LISTING RULES IMPLICATIONS

Assuming the value of the New Sale Interest A in the Final Valuation Report A exceeds HK$17,000,000 but does not exceed HK$57,500,000, as the relevant percentage ratios calculated as at the date of the Sixth Supplemental Agreement pursuant to Rule 14.07 of the Listing Rules in respect of the amended transactions under the Sixth Supplemental Agreement exceeds 5% but are less than 25%, the acquisition of the New Sale Interest A remains a discloseable transaction for the Company under Chapter 14 of the Listing Rules. In the event that the value of the New Sale Interest A as stated in the Final Valuation Report A renders a change in any of the relevant percentage ratios calculated pursuant to Rule 14.07 of the Listing Rules and resulting in a different classification of the acquisition of the New Sale Interest A under Rule 14.06 of the Listing Rules, the Company will comply with the relevant requirements under the Listing Rules.

This announcement is also made by the Company pursuant to Rule 14.36 of the Listing Rules, as the entering into the Sixth Supplemental Agreement constitutes a variation to the terms of the transactions previously announced under the Previous Announcements.

Shareholders and potential investors should note that the acquisition of the New Sale Interest A is subject to the fulfilment or waiver of conditions precedent and may or may not proceed to Completion A and, even if proceeded to Completion A, the value of the asset(s) acquired and consideration to be provided may vary.
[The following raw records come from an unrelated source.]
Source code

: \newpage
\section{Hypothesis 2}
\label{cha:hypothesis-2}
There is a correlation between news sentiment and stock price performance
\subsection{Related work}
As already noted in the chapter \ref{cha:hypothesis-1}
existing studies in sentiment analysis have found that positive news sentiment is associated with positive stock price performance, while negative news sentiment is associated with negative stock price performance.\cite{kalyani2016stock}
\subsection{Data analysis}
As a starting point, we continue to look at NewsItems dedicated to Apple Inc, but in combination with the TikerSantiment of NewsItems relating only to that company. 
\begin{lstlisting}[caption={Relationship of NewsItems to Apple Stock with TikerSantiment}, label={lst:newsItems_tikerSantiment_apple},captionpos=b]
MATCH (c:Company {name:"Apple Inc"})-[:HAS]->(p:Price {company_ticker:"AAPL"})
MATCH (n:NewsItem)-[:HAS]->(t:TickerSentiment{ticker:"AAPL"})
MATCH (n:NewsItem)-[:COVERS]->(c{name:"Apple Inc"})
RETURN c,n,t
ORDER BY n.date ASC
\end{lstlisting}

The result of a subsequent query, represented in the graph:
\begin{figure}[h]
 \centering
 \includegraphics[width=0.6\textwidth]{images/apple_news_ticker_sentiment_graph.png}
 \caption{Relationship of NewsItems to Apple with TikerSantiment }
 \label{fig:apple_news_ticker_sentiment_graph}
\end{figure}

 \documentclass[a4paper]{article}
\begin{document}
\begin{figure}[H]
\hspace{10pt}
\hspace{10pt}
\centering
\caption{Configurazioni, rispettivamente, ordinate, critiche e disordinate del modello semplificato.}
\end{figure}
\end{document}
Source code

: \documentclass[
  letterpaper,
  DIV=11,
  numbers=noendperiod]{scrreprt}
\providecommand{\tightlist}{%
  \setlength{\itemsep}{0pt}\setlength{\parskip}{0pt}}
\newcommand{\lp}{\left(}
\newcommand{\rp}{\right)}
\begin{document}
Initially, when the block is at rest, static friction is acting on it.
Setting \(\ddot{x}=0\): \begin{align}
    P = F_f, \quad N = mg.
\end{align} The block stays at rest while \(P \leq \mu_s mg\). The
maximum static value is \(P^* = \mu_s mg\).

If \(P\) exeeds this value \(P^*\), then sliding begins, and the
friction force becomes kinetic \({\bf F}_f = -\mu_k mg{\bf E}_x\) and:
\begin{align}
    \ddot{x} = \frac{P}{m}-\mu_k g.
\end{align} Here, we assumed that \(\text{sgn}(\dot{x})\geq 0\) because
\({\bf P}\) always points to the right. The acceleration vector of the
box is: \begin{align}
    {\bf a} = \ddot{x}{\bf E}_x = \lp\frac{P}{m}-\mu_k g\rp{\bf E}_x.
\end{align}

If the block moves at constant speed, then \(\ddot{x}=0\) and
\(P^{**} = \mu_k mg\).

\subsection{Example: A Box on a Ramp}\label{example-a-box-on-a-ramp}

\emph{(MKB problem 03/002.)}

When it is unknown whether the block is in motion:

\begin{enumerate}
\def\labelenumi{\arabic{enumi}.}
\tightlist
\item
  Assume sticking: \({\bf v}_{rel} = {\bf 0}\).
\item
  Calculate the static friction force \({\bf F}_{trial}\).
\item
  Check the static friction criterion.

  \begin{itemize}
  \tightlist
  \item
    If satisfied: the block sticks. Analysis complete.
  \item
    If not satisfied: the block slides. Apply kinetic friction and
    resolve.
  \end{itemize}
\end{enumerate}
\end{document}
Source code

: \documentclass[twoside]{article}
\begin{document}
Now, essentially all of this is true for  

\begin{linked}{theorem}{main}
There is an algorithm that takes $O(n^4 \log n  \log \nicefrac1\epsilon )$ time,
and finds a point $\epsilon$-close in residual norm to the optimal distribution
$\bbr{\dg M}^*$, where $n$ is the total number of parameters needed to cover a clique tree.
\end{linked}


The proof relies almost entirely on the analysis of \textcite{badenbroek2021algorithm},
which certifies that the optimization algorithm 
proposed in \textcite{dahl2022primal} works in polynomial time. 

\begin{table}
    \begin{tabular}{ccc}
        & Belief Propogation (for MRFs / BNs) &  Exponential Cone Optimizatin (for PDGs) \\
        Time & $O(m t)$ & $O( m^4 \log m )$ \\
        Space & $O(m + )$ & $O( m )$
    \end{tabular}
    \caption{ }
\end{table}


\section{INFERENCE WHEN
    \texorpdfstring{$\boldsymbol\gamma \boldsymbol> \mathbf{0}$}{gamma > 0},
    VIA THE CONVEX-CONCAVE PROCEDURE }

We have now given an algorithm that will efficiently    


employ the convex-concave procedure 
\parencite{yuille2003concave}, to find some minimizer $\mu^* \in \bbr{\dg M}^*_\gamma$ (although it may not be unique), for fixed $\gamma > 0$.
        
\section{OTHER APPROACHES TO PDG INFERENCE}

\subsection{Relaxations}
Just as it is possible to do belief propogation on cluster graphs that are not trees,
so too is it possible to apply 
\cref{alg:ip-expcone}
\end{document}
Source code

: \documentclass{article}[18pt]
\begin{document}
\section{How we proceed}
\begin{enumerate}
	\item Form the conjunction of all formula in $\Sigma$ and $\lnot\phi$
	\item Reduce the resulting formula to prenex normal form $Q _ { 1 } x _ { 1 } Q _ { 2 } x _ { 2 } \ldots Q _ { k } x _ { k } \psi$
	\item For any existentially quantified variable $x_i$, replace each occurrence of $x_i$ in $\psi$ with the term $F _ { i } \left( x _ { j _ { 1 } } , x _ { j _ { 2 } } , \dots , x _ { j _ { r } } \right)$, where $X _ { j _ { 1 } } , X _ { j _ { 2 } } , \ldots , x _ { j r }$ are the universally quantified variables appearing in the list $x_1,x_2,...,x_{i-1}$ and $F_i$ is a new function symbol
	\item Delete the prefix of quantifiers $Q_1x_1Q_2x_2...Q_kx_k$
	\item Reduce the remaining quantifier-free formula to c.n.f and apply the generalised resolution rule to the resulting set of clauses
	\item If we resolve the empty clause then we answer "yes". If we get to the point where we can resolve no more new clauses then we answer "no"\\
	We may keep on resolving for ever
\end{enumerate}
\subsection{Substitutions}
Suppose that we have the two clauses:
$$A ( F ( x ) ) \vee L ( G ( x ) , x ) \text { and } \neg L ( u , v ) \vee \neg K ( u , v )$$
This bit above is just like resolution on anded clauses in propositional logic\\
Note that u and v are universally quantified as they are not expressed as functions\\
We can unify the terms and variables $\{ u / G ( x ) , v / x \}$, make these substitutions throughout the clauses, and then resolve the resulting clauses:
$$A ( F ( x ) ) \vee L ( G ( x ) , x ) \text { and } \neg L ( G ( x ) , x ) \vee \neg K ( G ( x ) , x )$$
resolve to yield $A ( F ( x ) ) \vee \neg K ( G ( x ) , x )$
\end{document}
Shareholders and potential investors should exercise caution in dealing with securities of the Company.

By order of the Board New Times Energy Corporation Limited Cheng Kam Chiu, Stewart Chairman

Hong Kong, 29 August 2014

As at the date of this announcement, the Board comprises seven Directors, of whom two are executive Directors, namely Mr. Cheng Kam Chiu, Stewart and Mr. Cheng Ming Kit; one is a non-executive Director, namely Mr. Heffner, Paul Lincoln; and four are independent nonexecutive Directors, namely Mr. Wong Man Kong, Peter, Mr. Chan Chi Yuen, Mr. Yung Chun Fai, Dickie and Mr. Chiu Wai On.